There’s nothing fictional, however, about University of North Dakota political scientist Dr. Paul Sum’s research interest in spelunking groups that formed over there in the early days of post-war Romania.
“The principal focus of my research agenda is democratization in post-communist societies, including China, Cuba, Iraq, Lebanon, and especially Eastern Europe,” said Sum, who spent part of the summer in Romania on his research.
“I am doing a lot of work in Romania, where I lived from 1995 through 1998, teaching at the Babes-Bolyai University in Cluj, a city of about 340,000 people in central Romania,” Sum said. “I was there working on a U.S. Information Agency grant to start a political science department at that university.
“During those three years of teaching, I did lots of collaborative research with colleagues, mostly on how political culture influences democratization,” Sum said.
“The question is about general political orientation, whether that political culture contributes to or erodes the vitality of democratic institutions. Romania often is cited as having a weak political culture — that is, democracy would be a challenge to establish there.”
In 1996, Sum started running national surveys in Romania that posed questions about political attitudes, orientation, behaviors, and attitudes toward democratization.
“My goal was to see if there was a basis for the political culture argument,” he said. “Then I started getting interested in the not-for-profit (NFP) sector — what were they contributing toward democratization, and how NFP individuals shaped, and continue to shape, their organizations in terms of those political culture mechanisms.”
Sum’s research encompasses a broad question — one vital in the global community as it deals with societies, such as Iraq and Afghanistan, experiencing the upheaval of transition to democracy — about how and where the social impetus and skills for democratization evolve.

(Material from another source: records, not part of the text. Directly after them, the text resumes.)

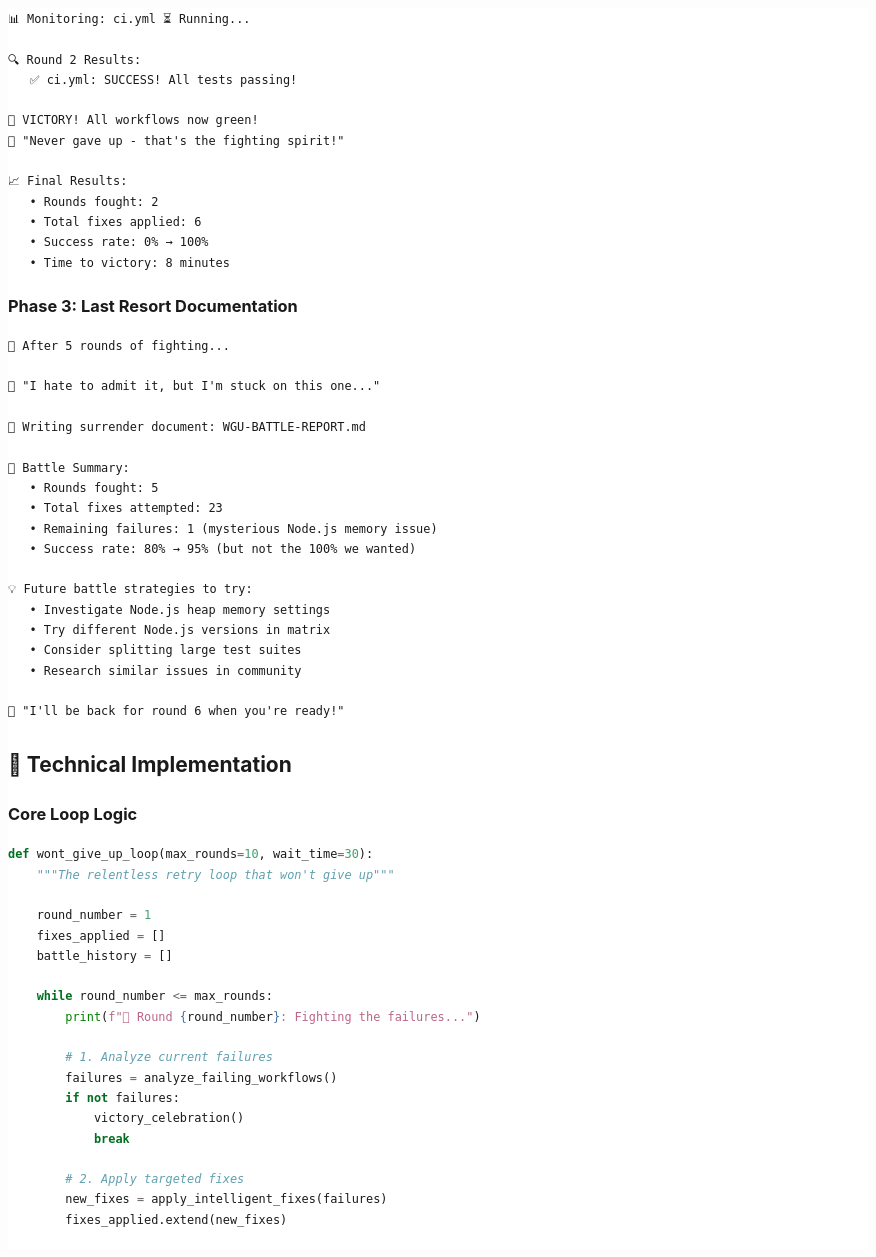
 ```
📊 Monitoring: ci.yml ⏳ Running...

🔍 Round 2 Results:
   ✅ ci.yml: SUCCESS! All tests passing!
   
🎉 VICTORY! All workflows now green!
💪 "Never gave up - that's the fighting spirit!"

📈 Final Results:
   • Rounds fought: 2
   • Total fixes applied: 6  
   • Success rate: 0% → 100%
   • Time to victory: 8 minutes
```

### Phase 3: Last Resort Documentation
```
💪 After 5 rounds of fighting...

😤 "I hate to admit it, but I'm stuck on this one..."

📝 Writing surrender document: WGU-BATTLE-REPORT.md

🥊 Battle Summary:
   • Rounds fought: 5
   • Total fixes attempted: 23
   • Remaining failures: 1 (mysterious Node.js memory issue)
   • Success rate: 80% → 95% (but not the 100% we wanted)

💡 Future battle strategies to try:
   • Investigate Node.js heap memory settings
   • Try different Node.js versions in matrix
   • Consider splitting large test suites
   • Research similar issues in community

💪 "I'll be back for round 6 when you're ready!"
```

## 🔧 Technical Implementation

### Core Loop Logic
```python
def wont_give_up_loop(max_rounds=10, wait_time=30):
    """The relentless retry loop that won't give up"""
    
    round_number = 1
    fixes_applied = []
    battle_history = []
    
    while round_number <= max_rounds:
        print(f"🥊 Round {round_number}: Fighting the failures...")
        
        # 1. Analyze current failures
        failures = analyze_failing_workflows()
        if not failures:
            victory_celebration()
            break
            
        # 2. Apply targeted fixes
        new_fixes = apply_intelligent_fixes(failures)
        fixes_applied.extend(new_fixes)
        
```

“The big question for me,” Sum said, “was how do these organizations mobilize for political action? What are they contributing to the policy-making process in a democratic way? For example, what do social service organizations do for democratization? What is their stake in the political outcomes? How much money is available to them?”

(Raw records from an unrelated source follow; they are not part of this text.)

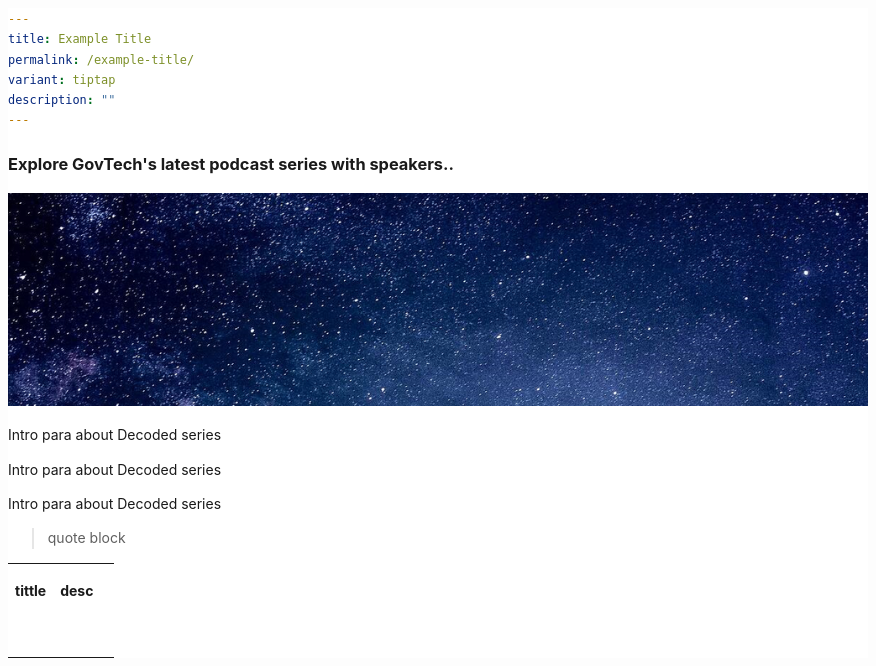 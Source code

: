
 ```yaml
---
title: Example Title
permalink: /example-title/
variant: tiptap
description: ""
---
```

<h3>Explore GovTech's latest podcast series with speakers..</h3>
<div class="isomer-image-wrapper">
<img style="width: 100%" height="auto" width="100%" alt="image of govtech decoded speakers" src="/images/astronomy_1200x300.png">
</div>
<p>Intro para about Decoded series</p>
<p>Intro para about Decoded series</p>
<p>Intro para about Decoded series</p>
<blockquote>
<p>quote block</p>
</blockquote>
<p></p>
<table style="minWidth: 75px">
<colgroup>
<col>
<col>
<col>
</colgroup>
<tbody>
<tr>
<th rowspan="1" colspan="1">
<p>tittle</p>
</th>
<th rowspan="1" colspan="1">
<p>desc</p>
</th>
<th rowspan="1" colspan="1">
<p></p>
</th>
</tr>
<tr>
<td rowspan="1" colspan="1">
<p></p>
</td>
<td rowspan="1" colspan="1">
<p></p>
</td>
<td rowspan="1" colspan="1">
<p></p>
</td>
</tr>
<tr>
<td rowspan="1" colspan="1">
<p></p>
</td>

The big $1 million question, according to Sum, is “How do they get involved?”
“This past summer, I focused specifically on speological NFPs,” Sum notes. “There are large cave systems under the Carpathian Mountains. Speology clubs after 1990 formed a core part of the environmental movement in Romania.”
Sum wanted to know what sort of organizational infrastructure existed among these speological groups prior to the 1990 revolution. “What was their relationship to the state and to the communist party, and what was their level of cooperation with other organizations?” he asked. “Was it an underground movement, or only ‘underground’ in the sense of being in the caves?”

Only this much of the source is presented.